Defenders: Indefensible
In 2005, writers Keith Giffen and J.M. DeMatteis, along with artist Kevin Maguire – all creators of a beloved, hilarious Justice League run in the 1980s – worked on a five-issue mini-series entitled Defenders: Indefensible. The conceit? Doctor Strange attempted to reunite the Defenders to repel Dormammu and Umar. Did he, and did they?? Well, yes and yes, but not without a healthy dose of BWAH-HAH-HAH-inducing hilarity.
The Last Defenders
The superhero Civil War was a drag. The U.S. government, with the help of Tony Stark, finally put an end to rampant costumed vigilantism by forcing superheroes to register their identities and work as trained peacekeepers. After receiving proper training, newly registered super-human agents were assigned to specific states (“The Fifty State Initiative”). Nighthawk wanted a team of Defenders regulars like Hellcat and Devil Slayer, but Stark decided on the roster, teaming Nighthawk with Colossus, Atomic Skull, and She-Hulk.
They were assigned to New Jersey, and eventually disbanded due to negligence.
The Offenders?
In 2009, during issues 10-12 of the regular Hulk comic series, Red hulk assembled a team of supervillains called “The Offenders.” Their ranks? Baron Mordo, Terrax the Tamer, and Tiger Shark. Yup.

The Deep (Fear Itself)
In the 2011 Marvel Comic crossover event Fear Itself, Doctor Strange assembled another Defenders variation with Hulk’s daughter Lyra, Namor, Loa, and the Silver Surfer. Their mission? To take on Attuma who transformed into Nerkkod, Breaker of Oceans. Many former Defenders ended up joining the undersea assault.

The Defenders Vol. 3
In December of 2011, Marvel launched a new Defenders series written by Matt Fraction with art by Terry Dodson. The line-up? Doctor Strange, Red She-Hulk, Iron Fist, Namor, and Silver Surfer. The book ran 12 issues and included an epic battle with a contingent of Celestials called “The Death Celestials.” After the battle, Ant-Man, Nick Fury, and Back Cat joined the team.

A narrative running throughout the short-lived series warned that a reunion of the original four Defenders might set off an event chain leading to the destruction of the universe. Sure, the initial curse was gone, but this seemed infinitely worse. Of course, Strange changed the past so the reunion never happened, thus negating the universe-destroying event chain, and the entire 12-issue run. Ugh.
The Fearless Defenders
Written by Cullen Bunn with art by Will Sliney, The Fearless Defenders was as all-female team based on the Valkyrior led by Valkyrie and Misty Knight.

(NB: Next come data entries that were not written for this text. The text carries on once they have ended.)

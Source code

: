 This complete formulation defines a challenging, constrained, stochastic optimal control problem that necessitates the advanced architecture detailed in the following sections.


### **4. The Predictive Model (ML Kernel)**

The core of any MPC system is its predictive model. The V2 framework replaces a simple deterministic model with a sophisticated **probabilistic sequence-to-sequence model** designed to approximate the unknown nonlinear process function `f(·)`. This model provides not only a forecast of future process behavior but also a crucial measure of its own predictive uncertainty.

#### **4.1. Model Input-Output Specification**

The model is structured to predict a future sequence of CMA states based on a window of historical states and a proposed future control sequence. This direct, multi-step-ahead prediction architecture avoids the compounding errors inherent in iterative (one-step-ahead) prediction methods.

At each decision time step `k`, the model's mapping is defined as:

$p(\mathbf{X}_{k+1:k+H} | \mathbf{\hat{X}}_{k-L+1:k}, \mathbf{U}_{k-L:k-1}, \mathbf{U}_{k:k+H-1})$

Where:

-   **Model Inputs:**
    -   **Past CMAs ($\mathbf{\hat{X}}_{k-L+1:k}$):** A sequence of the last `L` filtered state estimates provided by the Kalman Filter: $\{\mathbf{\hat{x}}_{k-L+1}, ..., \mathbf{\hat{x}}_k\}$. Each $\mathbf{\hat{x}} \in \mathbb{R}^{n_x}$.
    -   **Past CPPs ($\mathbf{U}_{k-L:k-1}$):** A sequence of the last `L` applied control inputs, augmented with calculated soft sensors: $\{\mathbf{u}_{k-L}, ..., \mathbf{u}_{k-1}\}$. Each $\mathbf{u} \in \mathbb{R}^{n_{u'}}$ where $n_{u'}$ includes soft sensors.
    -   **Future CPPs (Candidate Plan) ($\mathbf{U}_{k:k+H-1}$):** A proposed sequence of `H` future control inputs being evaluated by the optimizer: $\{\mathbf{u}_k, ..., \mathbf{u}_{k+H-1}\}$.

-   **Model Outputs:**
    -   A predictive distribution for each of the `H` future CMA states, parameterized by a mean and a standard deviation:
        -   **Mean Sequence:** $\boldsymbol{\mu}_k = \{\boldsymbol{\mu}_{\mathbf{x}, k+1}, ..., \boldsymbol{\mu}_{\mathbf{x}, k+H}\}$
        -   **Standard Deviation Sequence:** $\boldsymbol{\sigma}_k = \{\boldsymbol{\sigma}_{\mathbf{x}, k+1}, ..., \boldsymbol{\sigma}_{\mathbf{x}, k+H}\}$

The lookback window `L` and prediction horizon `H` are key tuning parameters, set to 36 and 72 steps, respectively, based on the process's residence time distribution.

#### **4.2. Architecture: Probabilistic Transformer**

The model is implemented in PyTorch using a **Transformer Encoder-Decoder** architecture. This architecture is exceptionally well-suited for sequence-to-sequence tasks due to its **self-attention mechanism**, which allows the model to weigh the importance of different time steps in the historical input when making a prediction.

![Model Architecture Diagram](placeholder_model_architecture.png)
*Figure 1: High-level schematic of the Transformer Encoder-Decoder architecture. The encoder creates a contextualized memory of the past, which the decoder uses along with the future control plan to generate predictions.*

Although the book received critical acclaim, it was cancelled after 13 issues due to struggling sales.
The Defenders Vol. 4 (2017)
Written by Brian Michael Bendis with art by David Marquez, this new series focuses on the following four characters assuming the Defenders name in the latest Marvel Netflix series: Daredevil, Jessica Jones, Iron Fist, and Luke Cage.

So, there you have it. Didn’t think a simple team name assumed by Marvel’s Netflix stars was a blatant (and appreciated) appropriation of comic book history, did you?? Clever, clever Marvel.